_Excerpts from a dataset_
········

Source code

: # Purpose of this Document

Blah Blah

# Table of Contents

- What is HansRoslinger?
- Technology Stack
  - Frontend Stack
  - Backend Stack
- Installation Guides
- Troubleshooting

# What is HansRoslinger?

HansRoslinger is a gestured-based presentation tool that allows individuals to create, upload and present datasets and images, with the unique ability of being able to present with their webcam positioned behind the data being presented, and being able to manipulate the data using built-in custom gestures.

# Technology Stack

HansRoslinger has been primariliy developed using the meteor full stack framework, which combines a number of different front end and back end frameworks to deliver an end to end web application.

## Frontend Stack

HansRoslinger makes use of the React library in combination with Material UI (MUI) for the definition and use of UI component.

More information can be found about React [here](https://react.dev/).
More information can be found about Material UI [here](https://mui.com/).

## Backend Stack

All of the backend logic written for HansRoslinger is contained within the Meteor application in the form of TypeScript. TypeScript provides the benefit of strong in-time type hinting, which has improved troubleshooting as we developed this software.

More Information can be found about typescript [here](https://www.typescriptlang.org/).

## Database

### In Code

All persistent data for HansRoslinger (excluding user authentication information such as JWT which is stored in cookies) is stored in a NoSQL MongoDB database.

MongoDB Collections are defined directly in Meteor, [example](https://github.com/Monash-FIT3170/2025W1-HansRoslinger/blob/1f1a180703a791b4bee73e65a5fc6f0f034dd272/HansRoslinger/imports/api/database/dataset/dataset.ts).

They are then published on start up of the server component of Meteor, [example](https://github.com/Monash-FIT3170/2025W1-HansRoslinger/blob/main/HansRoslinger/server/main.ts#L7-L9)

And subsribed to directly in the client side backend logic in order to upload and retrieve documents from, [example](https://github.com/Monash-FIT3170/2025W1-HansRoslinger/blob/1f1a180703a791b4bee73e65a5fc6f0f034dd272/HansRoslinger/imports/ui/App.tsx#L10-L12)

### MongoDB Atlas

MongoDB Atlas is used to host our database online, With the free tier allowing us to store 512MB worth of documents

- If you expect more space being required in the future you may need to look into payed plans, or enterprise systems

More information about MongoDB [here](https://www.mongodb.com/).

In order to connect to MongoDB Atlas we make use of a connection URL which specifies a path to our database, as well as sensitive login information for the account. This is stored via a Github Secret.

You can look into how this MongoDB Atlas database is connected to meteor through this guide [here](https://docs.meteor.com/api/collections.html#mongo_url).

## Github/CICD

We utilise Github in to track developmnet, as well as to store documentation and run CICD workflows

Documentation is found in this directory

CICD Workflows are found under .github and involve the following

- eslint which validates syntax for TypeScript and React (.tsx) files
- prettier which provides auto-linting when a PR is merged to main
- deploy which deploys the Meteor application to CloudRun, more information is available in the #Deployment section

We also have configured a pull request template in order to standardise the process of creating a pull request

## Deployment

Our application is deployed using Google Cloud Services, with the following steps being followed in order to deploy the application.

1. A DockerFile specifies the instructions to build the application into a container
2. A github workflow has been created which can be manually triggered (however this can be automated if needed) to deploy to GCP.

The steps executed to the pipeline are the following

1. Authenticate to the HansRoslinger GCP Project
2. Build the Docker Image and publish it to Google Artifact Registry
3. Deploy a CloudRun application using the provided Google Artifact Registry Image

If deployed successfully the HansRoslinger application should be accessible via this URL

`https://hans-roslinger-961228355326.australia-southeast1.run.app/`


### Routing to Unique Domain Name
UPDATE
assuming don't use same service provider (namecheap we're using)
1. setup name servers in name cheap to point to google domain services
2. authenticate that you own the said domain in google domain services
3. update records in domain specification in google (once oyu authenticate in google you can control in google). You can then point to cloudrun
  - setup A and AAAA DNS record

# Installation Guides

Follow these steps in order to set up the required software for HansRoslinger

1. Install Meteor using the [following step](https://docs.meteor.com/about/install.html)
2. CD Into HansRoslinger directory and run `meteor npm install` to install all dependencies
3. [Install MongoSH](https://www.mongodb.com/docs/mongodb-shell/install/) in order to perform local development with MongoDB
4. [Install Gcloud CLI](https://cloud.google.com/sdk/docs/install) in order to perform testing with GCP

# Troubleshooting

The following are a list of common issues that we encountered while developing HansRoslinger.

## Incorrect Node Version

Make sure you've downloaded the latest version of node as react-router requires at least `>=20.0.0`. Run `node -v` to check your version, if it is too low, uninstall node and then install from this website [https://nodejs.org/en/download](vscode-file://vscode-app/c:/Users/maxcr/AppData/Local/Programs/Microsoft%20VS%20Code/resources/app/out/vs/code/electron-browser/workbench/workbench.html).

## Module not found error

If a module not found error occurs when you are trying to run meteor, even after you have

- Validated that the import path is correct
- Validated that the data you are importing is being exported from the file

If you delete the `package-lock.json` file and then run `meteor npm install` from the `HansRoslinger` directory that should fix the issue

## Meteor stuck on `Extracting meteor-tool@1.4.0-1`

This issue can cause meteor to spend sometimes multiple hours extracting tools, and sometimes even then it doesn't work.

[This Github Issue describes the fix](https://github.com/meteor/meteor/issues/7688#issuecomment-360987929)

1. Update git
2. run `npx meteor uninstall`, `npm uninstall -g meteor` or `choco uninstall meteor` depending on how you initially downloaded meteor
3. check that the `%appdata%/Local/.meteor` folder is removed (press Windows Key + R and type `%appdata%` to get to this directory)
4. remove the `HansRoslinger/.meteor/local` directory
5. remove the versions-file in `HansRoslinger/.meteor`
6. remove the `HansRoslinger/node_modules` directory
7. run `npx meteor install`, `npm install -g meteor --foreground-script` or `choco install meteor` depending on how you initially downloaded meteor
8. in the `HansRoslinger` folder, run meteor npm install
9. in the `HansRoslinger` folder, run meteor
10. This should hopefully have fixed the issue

········

_Exercise_
Reproduce exactly the entries above, limited to the lines from the one with "CICD Workflows are" through the one with "# Troubleshooting", both included.

_Answer_
CICD Workflows are found under .github and involve the following

- eslint which validates syntax for TypeScript and React (.tsx) files
- prettier which provides auto-linting when a PR is merged to main
- deploy which deploys the Meteor application to CloudRun, more information is available in the #Deployment section

We also have configured a pull request template in order to standardise the process of creating a pull request

## Deployment

Our application is deployed using Google Cloud Services, with the following steps being followed in order to deploy the application.

1. A DockerFile specifies the instructions to build the application into a container
2. A github workflow has been created which can be manually triggered (however this can be automated if needed) to deploy to GCP.

The steps executed to the pipeline are the following

1. Authenticate to the HansRoslinger GCP Project
2. Build the Docker Image and publish it to Google Artifact Registry
3. Deploy a CloudRun application using the provided Google Artifact Registry Image

If deployed successfully the HansRoslinger application should be accessible via this URL

`https://hans-roslinger-961228355326.australia-southeast1.run.app/`


### Routing to Unique Domain Name
UPDATE
assuming don't use same service provider (namecheap we're using)
1. setup name servers in name cheap to point to google domain services
2. authenticate that you own the said domain in google domain services
3. update records in domain specification in google (once oyu authenticate in google you can control in google). You can then point to cloudrun
  - setup A and AAAA DNS record

# Installation Guides

Follow these steps in order to set up the required software for HansRoslinger

1. Install Meteor using the [following step](https://docs.meteor.com/about/install.html)
2. CD Into HansRoslinger directory and run `meteor npm install` to install all dependencies
3. [Install MongoSH](https://www.mongodb.com/docs/mongodb-shell/install/) in order to perform local development with MongoDB
4. [Install Gcloud CLI](https://cloud.google.com/sdk/docs/install) in order to perform testing with GCP

# Troubleshooting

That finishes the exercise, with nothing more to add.